For weeks, during our effort to win their support, the Register’s publisher, its editors and even the beat reporter covering our campaign had signaled a, well, disinterest in President Obama.
I continued to hit refresh, a knot in my stomach and beads of sweat on my brow. Then suddenly the homepage changed and a banner headline appeared. Register’s endorsement: Romney offers fresh economic vision.
I had been unhealthily obsessed with securing this endorsement for a while and now, seeing them support Romney, loudly voiced my unhappiness. I was angry. Enraged is probably a better descriptor. (Note: I’d offer a link to the endorsement, but it doesn’t seem to exist on the Des Moines Register site)
I cared so much because it was my job. During the 2012 re-election I was charged with overseeing all of the local and regional media coverage for the Obama campaign.
In the eyes of the press and the pundits, the news wasn’t that Romney had won the backing of the paper, it was that President Obama didn’t. The paper had endorsed Obama in the general election in 2008 and it hadn’t endorsed a Republican since Nixon.
Ten days later, Obama went on to carry Iowa, wining 51.99% to 46.18% over Romney.
Political observers have long argued the value of editorials. Do undecided voters really care what a bunch of newspaper editors say about a candidate? Has any citizen entered a voting booth and cast a ballot based on an endorsement?
As of today Hillary Clinton has garnered more than 150 endorsements while Donald Trump has convinced four editorial boards, whose total combined circulation is 248,080, that he is the best choice to serve as the leader of the free world. The largest and most recent came from the Las Vegas Review-Journal, a paper owned by Sheldon Adelson, a mega-donor to the GOP who once promised Trump’s campaign $100 million in contributions. This tally does not include the nine publications like USA Today, which broke with its long tradition of staying out of presidential endorsements when it stated Trump is “unfit for the presidency.” Another “not Trump” endorsement came from the Deseret News, owned by The Church of Jesus Christ of Latter-Day Saints. The news outlet has not endorsed a candidate in 80 years, but wrote that Donald Trump should drop out of the race.
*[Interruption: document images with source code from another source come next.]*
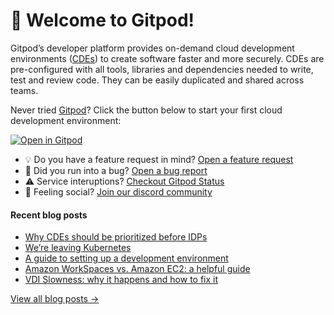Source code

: # 👋 Welcome to Gitpod!

Gitpod’s developer platform provides on-demand cloud development environments ([CDEs](https://www.gitpod.io/cde)) to create software faster and more securely. CDEs are pre-configured with all tools, libraries and dependencies needed to write, test and review code. They can be easily duplicated and shared across teams.

Never tried [Gitpod](https://www.gitpod.io/)? Click the button below to start your first cloud development environment:

[![Open in Gitpod](https://gitpod.io/button/open-in-gitpod.svg)](https://gitpod.new)

* 💡 Do you have a feature request in mind? [Open a feature request](https://github.com/gitpod-io/gitpod/issues/new?assignees=&labels=&template=feature_request.md&title=)
* 🐛 Did you run into a bug? [Open a bug report](https://github.com/gitpod-io/gitpod/issues/new?assignees=&labels=bug&template=bug_report.yml)
* ⚠️ Service interuptions? [Checkout Gitpod Status](https://gitpodstatus.com/)
* 🦩 Feeling social? [Join our discord community](https://www.gitpod.io/chat)

#### Recent blog posts

<!--START_SECTION:feed-->
* [Why CDEs should be prioritized before IDPs](https://www.gitpod.io/blog/why-cdes-should-be-prioritized-before-idps)
* [We’re leaving Kubernetes](https://www.gitpod.io/blog/we-are-leaving-kubernetes)
* [A guide to setting up a development environment](https://www.gitpod.io/blog/a-guide-to-setting-up-a-development-environment)
* [Amazon WorkSpaces vs. Amazon EC2: a helpful guide](https://www.gitpod.io/blog/amazon-work-spaces-vs-amazon-ec2-a-helpful-guide)
* [VDI Slowness: why it happens and how to fix it](https://www.gitpod.io/blog/vdi-slowness-why-it-happens-and-how-to-fix-it)
<!--END_SECTION:feed-->

[View all blog posts &rarr;](https://www.gitpod.io/blog)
The New York Times wrote its first endorsement on Oct. 11, 1860 backing Abraham Lincoln and they have been a staple of politics ever since.
But do they matter?
The answer is yes, kind of. In some cases, they can underscore a prevailing narrative or demonstrate momentum. When earned, they can be used as fodder to show strength and support. As in the case of the Des Moines Register in 2012, they can also hurt a candidate who was expected to earn a paper’s backing but didn’t. Almost every major news outlet wrote about President Obama failing to win the endorsement, leading to an unpleasant, though inevitably inconsequential, 24 hours of negative media coverage for us.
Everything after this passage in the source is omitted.